▶ _What to do_
Pick out and copy every line below that has the word "bucket".

[Saved entries]
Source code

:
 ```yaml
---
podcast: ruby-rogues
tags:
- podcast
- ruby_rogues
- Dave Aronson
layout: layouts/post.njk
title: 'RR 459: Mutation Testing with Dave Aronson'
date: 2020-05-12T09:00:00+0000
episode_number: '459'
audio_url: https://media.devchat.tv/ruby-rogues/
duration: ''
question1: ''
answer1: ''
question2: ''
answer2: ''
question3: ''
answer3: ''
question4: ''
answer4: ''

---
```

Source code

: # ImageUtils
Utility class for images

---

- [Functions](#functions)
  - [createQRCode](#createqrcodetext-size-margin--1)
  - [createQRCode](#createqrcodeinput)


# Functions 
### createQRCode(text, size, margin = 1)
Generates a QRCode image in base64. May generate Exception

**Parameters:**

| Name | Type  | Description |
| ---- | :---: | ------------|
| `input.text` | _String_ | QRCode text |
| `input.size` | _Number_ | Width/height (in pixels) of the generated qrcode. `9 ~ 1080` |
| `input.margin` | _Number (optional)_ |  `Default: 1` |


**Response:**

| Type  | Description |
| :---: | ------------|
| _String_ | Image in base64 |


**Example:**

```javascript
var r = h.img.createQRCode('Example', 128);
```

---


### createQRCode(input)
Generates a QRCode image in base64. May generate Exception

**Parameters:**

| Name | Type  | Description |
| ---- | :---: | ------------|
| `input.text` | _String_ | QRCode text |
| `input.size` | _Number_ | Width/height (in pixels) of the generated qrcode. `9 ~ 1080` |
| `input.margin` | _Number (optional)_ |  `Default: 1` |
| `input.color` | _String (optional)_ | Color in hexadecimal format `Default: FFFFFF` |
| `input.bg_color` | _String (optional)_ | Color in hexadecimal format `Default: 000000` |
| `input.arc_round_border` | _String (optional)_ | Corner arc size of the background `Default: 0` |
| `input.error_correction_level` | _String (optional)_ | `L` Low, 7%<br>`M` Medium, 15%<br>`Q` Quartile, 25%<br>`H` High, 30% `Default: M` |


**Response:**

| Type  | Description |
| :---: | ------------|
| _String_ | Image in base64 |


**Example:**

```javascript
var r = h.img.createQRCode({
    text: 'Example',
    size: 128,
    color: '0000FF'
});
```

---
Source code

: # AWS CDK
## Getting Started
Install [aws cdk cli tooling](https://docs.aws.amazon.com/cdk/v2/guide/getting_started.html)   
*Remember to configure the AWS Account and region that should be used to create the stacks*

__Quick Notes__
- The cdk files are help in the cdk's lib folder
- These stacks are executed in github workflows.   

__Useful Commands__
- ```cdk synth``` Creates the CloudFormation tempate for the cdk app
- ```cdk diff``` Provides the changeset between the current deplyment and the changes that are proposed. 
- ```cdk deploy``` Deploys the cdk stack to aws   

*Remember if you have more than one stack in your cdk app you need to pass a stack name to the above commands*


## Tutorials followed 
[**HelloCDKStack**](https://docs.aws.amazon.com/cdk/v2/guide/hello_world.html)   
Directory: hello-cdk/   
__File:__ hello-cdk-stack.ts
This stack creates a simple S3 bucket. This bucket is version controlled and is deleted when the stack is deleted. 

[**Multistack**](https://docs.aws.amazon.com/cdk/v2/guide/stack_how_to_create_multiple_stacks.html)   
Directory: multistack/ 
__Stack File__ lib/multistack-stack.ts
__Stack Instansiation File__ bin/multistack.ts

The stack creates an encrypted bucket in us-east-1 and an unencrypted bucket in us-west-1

▶ _Exercise answer_
This stack creates a simple S3 bucket. This bucket is version controlled and is deleted when the stack is deleted. 
The stack creates an encrypted bucket in us-east-1 and an unencrypted bucket in us-west-1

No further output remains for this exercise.